There’s another way to look at making student experience central in the curriculum. Each of our students is a whole human being, with roots in a specific past and aspirations for a future. Each of those human beings was and is shaped by myriad forces, and each brings into our classrooms a wealth of experience and perspective. Why would we waste that incalculably valuable resource?
Think about the Great Conversation we’ve joined: Too often, that Great Conversation celebrated its greatness by ignoring or marginalizing the voices of Others. When it has included those voices — whether by design or by inattention — the Great Conversation becomes more inclusive, richer, more representative of the whole range of human experience.
But it’s not a freewheeling, anything-goes conversation: That’s the reason we profess “disciplines” and not chatter around a campfire. Our disciplines evolved critical tools appropriate to the tasks of engaging our subjectmatter — and the fact that those tools are not yet final and the disciplines perfected cannot be a reason to reject the disciplinarity of our disciplines in favor of campfire chatter. To the extent that our disciplines bring substance to the Great Conversation, it is in and through those critical tools and the perspectives they confer.
And this is where making student experience central to curriculum happens: We have the opportunity not merely to have our students “share their stories,” like so many exhibits in a taxidermist’s gallery. No, we have the opportunity, the duty, to empower and equip our students to engage their own experiences with and through the critical tools of our disciplines. And the perspectives that can arise when we and they succeed together can and must challenge our disciplines to be more than we professors conceived them to be, to include more of the human experience, to expand both the Great Conversation and the participants, like us, who keep the conversation going.

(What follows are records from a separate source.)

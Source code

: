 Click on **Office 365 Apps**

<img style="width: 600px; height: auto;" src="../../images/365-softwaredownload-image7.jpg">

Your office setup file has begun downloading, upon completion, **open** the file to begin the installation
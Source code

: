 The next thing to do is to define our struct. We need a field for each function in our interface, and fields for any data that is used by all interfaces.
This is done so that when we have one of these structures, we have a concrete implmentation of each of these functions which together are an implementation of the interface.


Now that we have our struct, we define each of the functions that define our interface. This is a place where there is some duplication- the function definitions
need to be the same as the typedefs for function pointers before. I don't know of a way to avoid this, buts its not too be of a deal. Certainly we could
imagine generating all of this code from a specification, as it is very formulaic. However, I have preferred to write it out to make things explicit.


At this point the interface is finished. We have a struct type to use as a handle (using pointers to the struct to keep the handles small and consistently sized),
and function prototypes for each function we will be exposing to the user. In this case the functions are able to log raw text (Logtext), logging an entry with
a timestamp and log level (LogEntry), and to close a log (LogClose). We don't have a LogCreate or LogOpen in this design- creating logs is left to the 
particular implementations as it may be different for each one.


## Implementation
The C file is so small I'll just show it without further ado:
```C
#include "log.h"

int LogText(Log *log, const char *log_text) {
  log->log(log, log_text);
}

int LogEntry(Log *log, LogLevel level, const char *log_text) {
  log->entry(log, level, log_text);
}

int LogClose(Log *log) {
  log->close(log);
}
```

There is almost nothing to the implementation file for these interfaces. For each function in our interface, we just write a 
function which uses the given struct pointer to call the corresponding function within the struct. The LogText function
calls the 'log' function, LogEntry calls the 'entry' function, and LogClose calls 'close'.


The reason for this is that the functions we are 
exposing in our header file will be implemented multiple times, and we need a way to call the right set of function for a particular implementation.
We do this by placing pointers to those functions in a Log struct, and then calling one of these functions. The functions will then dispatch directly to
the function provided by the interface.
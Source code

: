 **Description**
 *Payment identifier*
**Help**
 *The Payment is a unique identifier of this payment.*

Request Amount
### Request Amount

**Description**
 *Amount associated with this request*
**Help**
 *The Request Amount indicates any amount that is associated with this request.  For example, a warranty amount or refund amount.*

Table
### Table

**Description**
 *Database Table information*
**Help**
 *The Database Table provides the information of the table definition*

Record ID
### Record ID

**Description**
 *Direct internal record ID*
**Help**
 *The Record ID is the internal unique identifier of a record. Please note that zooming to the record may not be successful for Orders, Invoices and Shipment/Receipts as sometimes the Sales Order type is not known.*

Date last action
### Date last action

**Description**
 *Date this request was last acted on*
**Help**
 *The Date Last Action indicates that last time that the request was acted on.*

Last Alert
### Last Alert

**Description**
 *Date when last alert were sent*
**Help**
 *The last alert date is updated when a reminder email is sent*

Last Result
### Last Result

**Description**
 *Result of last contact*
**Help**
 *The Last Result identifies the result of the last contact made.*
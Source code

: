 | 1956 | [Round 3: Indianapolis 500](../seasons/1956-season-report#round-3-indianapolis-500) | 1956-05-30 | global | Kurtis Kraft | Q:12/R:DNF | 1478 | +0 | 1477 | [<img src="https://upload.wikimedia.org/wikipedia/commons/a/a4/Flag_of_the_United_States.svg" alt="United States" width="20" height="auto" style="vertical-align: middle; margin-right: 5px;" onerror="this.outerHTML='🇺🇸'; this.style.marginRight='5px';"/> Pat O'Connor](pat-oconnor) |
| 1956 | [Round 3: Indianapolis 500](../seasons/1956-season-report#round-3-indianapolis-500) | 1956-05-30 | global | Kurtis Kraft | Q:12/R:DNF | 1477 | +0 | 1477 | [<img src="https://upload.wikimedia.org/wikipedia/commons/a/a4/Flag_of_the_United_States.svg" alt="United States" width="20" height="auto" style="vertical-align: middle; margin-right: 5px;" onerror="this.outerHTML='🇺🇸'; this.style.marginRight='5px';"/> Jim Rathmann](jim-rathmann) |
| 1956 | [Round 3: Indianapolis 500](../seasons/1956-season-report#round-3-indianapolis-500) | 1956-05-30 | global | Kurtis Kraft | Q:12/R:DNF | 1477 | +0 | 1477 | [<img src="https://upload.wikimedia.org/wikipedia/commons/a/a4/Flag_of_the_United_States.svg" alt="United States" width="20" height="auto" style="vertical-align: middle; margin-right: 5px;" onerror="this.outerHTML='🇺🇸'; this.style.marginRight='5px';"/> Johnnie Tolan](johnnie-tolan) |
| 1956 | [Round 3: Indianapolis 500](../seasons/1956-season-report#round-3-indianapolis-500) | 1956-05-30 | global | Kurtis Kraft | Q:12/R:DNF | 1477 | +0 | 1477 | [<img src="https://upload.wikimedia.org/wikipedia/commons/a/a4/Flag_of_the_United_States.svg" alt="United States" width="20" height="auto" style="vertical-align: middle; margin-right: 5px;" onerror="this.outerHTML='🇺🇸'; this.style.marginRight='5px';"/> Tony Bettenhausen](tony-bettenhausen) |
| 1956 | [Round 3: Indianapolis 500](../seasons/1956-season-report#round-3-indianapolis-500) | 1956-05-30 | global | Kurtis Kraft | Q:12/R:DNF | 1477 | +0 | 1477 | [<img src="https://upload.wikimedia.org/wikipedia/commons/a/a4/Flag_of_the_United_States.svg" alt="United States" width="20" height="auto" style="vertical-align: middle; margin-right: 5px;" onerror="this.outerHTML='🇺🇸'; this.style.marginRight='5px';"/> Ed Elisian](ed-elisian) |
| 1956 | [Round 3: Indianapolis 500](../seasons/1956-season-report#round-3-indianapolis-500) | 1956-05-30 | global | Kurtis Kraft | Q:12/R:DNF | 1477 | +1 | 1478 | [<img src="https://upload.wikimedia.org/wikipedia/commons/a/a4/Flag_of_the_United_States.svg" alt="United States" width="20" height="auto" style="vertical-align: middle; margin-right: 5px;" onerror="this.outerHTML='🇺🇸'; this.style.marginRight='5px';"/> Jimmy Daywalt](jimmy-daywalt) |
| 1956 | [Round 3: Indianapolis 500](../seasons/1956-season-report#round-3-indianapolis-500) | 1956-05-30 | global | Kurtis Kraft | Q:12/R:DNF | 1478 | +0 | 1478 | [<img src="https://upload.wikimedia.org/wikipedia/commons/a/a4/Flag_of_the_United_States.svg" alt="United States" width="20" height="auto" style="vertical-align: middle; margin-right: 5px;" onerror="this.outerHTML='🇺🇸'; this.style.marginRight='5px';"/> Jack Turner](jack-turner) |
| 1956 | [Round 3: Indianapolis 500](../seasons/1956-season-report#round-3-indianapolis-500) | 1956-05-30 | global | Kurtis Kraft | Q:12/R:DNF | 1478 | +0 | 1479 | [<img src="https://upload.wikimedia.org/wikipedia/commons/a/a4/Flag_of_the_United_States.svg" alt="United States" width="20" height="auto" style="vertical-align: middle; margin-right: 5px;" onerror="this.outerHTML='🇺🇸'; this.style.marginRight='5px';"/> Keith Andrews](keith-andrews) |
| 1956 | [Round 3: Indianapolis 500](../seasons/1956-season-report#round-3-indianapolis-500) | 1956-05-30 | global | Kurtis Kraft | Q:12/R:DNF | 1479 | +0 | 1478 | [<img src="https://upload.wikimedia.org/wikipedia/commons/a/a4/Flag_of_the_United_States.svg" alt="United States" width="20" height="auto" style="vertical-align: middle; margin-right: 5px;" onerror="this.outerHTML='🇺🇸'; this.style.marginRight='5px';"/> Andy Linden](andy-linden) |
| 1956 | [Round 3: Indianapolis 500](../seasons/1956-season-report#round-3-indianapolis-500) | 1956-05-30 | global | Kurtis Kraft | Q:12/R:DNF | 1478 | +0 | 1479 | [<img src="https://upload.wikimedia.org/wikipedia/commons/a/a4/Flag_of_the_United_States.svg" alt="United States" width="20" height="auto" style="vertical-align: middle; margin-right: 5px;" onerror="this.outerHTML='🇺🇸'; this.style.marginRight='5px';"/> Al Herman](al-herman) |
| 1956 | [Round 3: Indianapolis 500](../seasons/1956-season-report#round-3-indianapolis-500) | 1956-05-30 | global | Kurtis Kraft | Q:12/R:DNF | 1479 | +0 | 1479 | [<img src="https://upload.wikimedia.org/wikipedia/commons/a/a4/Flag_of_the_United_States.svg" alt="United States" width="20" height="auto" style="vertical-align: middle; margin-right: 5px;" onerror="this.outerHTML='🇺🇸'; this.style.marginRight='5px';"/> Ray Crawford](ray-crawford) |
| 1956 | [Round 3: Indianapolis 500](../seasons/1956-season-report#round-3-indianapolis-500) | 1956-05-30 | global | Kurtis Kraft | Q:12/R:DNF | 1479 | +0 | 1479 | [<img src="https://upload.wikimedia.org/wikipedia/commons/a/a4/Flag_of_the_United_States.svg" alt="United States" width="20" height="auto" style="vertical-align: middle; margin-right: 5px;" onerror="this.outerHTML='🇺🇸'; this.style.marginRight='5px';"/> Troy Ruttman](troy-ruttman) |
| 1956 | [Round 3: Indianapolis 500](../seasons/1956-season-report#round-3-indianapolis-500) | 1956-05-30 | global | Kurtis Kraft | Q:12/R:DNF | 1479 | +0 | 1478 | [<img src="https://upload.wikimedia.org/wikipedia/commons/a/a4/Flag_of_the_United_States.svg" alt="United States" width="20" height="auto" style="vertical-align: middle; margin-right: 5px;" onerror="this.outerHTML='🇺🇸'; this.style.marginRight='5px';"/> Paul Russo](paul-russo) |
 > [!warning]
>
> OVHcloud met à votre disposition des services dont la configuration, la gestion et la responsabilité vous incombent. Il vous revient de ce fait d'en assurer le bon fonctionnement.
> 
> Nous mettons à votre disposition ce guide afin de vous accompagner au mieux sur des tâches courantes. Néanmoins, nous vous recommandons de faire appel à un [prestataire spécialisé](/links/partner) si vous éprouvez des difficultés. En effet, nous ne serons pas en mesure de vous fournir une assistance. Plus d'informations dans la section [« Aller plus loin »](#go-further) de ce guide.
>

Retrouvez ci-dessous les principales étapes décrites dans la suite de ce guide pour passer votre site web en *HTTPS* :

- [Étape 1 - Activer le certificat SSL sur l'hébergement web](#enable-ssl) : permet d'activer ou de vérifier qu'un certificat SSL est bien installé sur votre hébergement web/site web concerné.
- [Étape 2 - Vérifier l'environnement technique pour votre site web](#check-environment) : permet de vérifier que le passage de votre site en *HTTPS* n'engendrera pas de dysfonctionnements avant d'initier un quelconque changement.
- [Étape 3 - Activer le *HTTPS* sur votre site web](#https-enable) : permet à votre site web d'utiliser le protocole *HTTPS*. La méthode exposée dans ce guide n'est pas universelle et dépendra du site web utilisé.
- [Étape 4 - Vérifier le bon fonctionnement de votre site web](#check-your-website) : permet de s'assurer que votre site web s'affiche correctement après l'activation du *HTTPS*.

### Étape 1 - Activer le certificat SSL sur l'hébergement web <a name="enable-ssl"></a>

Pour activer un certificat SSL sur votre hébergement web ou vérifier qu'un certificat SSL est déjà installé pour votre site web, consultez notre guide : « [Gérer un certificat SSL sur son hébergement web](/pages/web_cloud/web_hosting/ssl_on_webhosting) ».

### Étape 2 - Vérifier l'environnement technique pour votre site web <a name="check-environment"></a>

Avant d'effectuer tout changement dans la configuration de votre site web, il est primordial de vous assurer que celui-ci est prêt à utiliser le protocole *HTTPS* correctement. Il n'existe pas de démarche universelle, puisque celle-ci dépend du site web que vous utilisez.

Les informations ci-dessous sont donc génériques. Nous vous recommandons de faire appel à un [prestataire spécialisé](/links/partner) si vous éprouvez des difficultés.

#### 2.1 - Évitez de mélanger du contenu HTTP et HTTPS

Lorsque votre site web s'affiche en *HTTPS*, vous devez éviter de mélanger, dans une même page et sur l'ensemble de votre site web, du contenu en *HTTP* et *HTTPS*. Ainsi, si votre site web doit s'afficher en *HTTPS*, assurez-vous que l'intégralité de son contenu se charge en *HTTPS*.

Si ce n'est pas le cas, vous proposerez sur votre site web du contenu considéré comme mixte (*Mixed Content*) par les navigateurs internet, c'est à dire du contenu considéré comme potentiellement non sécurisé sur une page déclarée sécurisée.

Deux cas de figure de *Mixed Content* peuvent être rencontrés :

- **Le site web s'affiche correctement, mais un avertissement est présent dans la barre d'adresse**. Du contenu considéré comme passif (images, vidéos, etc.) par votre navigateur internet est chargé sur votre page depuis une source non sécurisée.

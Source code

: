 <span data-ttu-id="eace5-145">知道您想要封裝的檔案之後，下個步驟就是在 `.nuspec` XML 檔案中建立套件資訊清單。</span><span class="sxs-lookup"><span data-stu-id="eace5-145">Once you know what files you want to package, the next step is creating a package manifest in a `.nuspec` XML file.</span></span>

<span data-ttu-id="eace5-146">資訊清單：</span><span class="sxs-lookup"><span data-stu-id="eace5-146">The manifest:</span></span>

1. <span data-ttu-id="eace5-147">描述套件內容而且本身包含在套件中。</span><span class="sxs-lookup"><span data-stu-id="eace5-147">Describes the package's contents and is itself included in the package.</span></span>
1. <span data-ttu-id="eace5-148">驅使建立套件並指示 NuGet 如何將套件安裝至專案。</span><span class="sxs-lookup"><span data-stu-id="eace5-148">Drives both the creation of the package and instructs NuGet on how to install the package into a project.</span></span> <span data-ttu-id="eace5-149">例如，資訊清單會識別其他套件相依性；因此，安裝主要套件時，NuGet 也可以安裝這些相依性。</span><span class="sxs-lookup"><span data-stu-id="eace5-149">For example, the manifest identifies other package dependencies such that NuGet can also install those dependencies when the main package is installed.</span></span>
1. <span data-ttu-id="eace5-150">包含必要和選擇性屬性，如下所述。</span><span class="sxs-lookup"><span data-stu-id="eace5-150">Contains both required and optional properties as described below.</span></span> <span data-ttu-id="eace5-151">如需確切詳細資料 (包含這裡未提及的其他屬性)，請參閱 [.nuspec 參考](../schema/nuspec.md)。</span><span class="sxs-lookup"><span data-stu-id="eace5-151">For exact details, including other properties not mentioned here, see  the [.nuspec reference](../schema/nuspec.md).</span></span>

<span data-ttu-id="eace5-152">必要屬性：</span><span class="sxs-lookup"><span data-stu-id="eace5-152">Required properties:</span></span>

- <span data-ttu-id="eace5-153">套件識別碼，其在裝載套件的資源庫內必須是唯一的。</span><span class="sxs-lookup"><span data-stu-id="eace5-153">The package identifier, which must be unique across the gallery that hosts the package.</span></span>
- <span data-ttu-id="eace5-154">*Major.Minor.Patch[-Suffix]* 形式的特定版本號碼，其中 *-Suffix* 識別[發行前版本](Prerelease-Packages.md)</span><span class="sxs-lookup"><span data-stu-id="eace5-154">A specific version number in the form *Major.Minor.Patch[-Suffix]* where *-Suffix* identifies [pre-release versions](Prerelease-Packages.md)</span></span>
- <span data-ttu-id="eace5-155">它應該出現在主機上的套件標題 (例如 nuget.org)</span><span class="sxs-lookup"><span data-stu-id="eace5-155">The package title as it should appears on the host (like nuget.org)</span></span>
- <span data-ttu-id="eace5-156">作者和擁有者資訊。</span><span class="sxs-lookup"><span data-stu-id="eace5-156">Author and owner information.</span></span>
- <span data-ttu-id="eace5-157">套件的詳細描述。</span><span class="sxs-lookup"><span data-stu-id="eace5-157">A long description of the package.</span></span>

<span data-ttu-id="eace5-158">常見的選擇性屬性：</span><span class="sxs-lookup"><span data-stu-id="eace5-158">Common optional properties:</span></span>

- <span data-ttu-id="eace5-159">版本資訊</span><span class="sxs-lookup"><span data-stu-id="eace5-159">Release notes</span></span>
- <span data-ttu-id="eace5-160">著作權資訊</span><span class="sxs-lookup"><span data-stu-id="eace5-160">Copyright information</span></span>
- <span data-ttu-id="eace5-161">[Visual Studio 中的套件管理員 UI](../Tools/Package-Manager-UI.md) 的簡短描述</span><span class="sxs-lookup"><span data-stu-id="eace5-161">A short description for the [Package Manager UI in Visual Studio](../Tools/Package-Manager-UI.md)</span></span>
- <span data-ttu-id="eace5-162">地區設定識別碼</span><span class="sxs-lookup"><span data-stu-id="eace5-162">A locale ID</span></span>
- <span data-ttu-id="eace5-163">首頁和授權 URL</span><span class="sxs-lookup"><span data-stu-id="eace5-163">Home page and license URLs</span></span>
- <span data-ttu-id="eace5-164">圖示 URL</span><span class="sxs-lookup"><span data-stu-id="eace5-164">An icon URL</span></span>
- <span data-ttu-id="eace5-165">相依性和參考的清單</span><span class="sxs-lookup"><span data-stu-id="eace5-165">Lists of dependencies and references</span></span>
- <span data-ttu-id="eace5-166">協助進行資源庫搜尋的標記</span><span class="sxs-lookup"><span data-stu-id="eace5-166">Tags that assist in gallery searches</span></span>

This approach to student experience imparts to students the critical skills of our discipline, and asks them to reflect critically on their experience itself. There is no more substantial way to welcome students than to show them how their own lives and experiences can become part of the curriculum, not as an afterthought, but as another critical tool for furthering understanding.
This is not as difficult as you might think. When I am at my best as a professor of philosophy — something, alas, that happens too infrequently as dean — I engineer ways for students to confront philosophers with the inner logic and necessities of their lived experience. The cost to me is to pay attention and take my student’s stories seriously — not wave and welcome them as yet another Paying Customer. Once I understand some of who they are, I can find or create opportunities for students to engage as whole human beings with the philosophers whose words lie there on the pages of my course.
The irony of this guiding value is that it’s also the guiding value of empowering professors — it’s just a matter of where we fall on a continuum of development of the excellences of our disciplines. If you benefit from having your experience and perspective valued, why wouldn’t your students? And if the Great Conversation benefits from informed and critical voices, then our future as liberal arts scholars depends on empowering our students to join their authentic voices with ours.